(Dataset entries)

== == ==

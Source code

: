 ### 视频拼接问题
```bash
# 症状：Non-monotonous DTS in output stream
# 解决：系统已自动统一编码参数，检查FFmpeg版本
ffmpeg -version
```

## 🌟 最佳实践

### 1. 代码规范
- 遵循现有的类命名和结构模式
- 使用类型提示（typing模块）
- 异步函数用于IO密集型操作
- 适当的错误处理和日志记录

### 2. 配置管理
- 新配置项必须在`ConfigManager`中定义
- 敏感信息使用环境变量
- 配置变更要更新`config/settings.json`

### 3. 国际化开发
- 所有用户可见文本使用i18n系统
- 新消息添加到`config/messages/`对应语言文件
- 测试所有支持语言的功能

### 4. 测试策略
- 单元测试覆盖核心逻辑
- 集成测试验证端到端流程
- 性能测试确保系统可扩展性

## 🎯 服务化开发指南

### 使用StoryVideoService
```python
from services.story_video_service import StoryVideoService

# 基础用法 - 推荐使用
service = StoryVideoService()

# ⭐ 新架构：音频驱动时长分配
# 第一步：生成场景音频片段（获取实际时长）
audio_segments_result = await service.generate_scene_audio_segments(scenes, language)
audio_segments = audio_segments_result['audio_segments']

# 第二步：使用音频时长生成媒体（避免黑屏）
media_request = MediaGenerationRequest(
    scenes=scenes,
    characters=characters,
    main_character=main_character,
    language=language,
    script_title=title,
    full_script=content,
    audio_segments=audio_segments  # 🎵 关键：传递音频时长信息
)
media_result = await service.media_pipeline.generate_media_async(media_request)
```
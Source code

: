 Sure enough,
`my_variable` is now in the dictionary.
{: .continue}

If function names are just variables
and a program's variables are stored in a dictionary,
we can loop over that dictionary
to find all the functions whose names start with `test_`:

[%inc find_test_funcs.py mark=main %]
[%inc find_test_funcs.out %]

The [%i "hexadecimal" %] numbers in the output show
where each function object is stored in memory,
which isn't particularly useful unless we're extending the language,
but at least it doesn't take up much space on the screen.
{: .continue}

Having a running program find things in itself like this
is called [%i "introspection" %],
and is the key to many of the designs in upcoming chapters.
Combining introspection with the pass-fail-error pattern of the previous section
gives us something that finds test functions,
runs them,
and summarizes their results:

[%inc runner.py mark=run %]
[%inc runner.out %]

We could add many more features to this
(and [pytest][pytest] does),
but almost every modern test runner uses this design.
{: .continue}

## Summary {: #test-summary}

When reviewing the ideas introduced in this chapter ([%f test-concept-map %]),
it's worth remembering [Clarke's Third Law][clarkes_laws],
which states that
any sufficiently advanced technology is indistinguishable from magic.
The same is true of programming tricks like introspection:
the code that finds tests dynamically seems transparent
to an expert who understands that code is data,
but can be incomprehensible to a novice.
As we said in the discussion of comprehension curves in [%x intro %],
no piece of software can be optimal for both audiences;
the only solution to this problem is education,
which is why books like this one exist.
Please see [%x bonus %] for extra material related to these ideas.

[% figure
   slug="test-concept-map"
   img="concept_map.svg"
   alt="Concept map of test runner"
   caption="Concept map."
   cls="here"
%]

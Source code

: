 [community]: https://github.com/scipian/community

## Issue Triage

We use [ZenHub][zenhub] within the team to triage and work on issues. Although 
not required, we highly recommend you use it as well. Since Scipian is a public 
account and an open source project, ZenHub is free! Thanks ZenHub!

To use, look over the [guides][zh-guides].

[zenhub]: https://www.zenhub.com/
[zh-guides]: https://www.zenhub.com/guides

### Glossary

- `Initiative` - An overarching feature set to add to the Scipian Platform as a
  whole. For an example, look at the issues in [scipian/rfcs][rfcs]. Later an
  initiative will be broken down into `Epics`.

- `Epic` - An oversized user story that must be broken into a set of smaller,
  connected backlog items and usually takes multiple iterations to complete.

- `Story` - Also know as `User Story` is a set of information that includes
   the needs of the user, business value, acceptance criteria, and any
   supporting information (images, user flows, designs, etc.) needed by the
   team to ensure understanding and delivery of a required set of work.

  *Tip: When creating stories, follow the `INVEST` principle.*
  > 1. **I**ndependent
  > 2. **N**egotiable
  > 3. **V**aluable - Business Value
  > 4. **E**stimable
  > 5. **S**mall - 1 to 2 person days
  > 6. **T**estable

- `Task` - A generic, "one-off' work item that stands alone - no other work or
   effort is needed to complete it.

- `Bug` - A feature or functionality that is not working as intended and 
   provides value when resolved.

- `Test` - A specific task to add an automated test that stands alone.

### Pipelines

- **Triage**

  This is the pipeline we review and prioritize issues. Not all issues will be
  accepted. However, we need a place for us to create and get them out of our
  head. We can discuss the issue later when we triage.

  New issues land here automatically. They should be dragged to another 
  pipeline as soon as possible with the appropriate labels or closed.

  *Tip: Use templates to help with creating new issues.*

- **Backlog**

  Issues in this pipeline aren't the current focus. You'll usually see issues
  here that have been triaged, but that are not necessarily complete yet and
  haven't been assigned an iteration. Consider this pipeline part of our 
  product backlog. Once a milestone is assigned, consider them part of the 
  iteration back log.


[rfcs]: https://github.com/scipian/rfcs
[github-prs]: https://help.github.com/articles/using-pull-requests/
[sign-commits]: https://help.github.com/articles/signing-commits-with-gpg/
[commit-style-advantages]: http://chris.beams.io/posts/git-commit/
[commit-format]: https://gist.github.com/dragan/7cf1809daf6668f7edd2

== == ==

> **Work required**
Every entry, from top to bottom, should be repeated word for word.

> **Answer**
Source code

: ### 视频拼接问题
```bash
# 症状：Non-monotonous DTS in output stream
# 解决：系统已自动统一编码参数，检查FFmpeg版本
ffmpeg -version
```

## 🌟 最佳实践

### 1. 代码规范
- 遵循现有的类命名和结构模式
- 使用类型提示（typing模块）
- 异步函数用于IO密集型操作
- 适当的错误处理和日志记录

### 2. 配置管理
- 新配置项必须在`ConfigManager`中定义
- 敏感信息使用环境变量
- 配置变更要更新`config/settings.json`

### 3. 国际化开发
- 所有用户可见文本使用i18n系统
- 新消息添加到`config/messages/`对应语言文件
- 测试所有支持语言的功能

### 4. 测试策略
- 单元测试覆盖核心逻辑
- 集成测试验证端到端流程
- 性能测试确保系统可扩展性

## 🎯 服务化开发指南

### 使用StoryVideoService
```python
from services.story_video_service import StoryVideoService

# 基础用法 - 推荐使用
service = StoryVideoService()

# ⭐ 新架构：音频驱动时长分配
# 第一步：生成场景音频片段（获取实际时长）
audio_segments_result = await service.generate_scene_audio_segments(scenes, language)
audio_segments = audio_segments_result['audio_segments']

# 第二步：使用音频时长生成媒体（避免黑屏）
media_request = MediaGenerationRequest(
    scenes=scenes,
    characters=characters,
    main_character=main_character,
    language=language,
    script_title=title,
    full_script=content,
    audio_segments=audio_segments  # 🎵 关键：传递音频时长信息
)
media_result = await service.media_pipeline.generate_media_async(media_request)
```
Source code

: Sure enough,
`my_variable` is now in the dictionary.
{: .continue}

If function names are just variables
and a program's variables are stored in a dictionary,
we can loop over that dictionary
to find all the functions whose names start with `test_`:

[%inc find_test_funcs.py mark=main %]
[%inc find_test_funcs.out %]

The [%i "hexadecimal" %] numbers in the output show
where each function object is stored in memory,
which isn't particularly useful unless we're extending the language,
but at least it doesn't take up much space on the screen.
{: .continue}

Having a running program find things in itself like this
is called [%i "introspection" %],
and is the key to many of the designs in upcoming chapters.
Combining introspection with the pass-fail-error pattern of the previous section
gives us something that finds test functions,
runs them,
and summarizes their results:

[%inc runner.py mark=run %]
[%inc runner.out %]

We could add many more features to this
(and [pytest][pytest] does),
but almost every modern test runner uses this design.
{: .continue}

## Summary {: #test-summary}

When reviewing the ideas introduced in this chapter ([%f test-concept-map %]),
it's worth remembering [Clarke's Third Law][clarkes_laws],
which states that
any sufficiently advanced technology is indistinguishable from magic.
The same is true of programming tricks like introspection:
the code that finds tests dynamically seems transparent
to an expert who understands that code is data,
but can be incomprehensible to a novice.
As we said in the discussion of comprehension curves in [%x intro %],
no piece of software can be optimal for both audiences;
the only solution to this problem is education,
which is why books like this one exist.
Please see [%x bonus %] for extra material related to these ideas.

[% figure
   slug="test-concept-map"
   img="concept_map.svg"
   alt="Concept map of test runner"
   caption="Concept map."
   cls="here"
%]

Source code

: [community]: https://github.com/scipian/community

## Issue Triage

We use [ZenHub][zenhub] within the team to triage and work on issues. Although 
not required, we highly recommend you use it as well. Since Scipian is a public 
account and an open source project, ZenHub is free! Thanks ZenHub!

To use, look over the [guides][zh-guides].

[zenhub]: https://www.zenhub.com/
[zh-guides]: https://www.zenhub.com/guides

### Glossary

- `Initiative` - An overarching feature set to add to the Scipian Platform as a
  whole. For an example, look at the issues in [scipian/rfcs][rfcs]. Later an
  initiative will be broken down into `Epics`.

- `Epic` - An oversized user story that must be broken into a set of smaller,
  connected backlog items and usually takes multiple iterations to complete.

- `Story` - Also know as `User Story` is a set of information that includes
   the needs of the user, business value, acceptance criteria, and any
   supporting information (images, user flows, designs, etc.) needed by the
   team to ensure understanding and delivery of a required set of work.

  *Tip: When creating stories, follow the `INVEST` principle.*
  > 1. **I**ndependent
  > 2. **N**egotiable
  > 3. **V**aluable - Business Value
  > 4. **E**stimable
  > 5. **S**mall - 1 to 2 person days
  > 6. **T**estable

- `Task` - A generic, "one-off' work item that stands alone - no other work or
   effort is needed to complete it.

- `Bug` - A feature or functionality that is not working as intended and 
   provides value when resolved.

- `Test` - A specific task to add an automated test that stands alone.

### Pipelines

- **Triage**

  This is the pipeline we review and prioritize issues. Not all issues will be
  accepted. However, we need a place for us to create and get them out of our
  head. We can discuss the issue later when we triage.

  New issues land here automatically. They should be dragged to another 
  pipeline as soon as possible with the appropriate labels or closed.

  *Tip: Use templates to help with creating new issues.*

- **Backlog**

  Issues in this pipeline aren't the current focus. You'll usually see issues
  here that have been triaged, but that are not necessarily complete yet and
  haven't been assigned an iteration. Consider this pipeline part of our 
  product backlog. Once a milestone is assigned, consider them part of the 
  iteration back log.


[rfcs]: https://github.com/scipian/rfcs
[github-prs]: https://help.github.com/articles/using-pull-requests/
[sign-commits]: https://help.github.com/articles/signing-commits-with-gpg/
[commit-style-advantages]: http://chris.beams.io/posts/git-commit/
[commit-format]: https://gist.github.com/dragan/7cf1809daf6668f7edd2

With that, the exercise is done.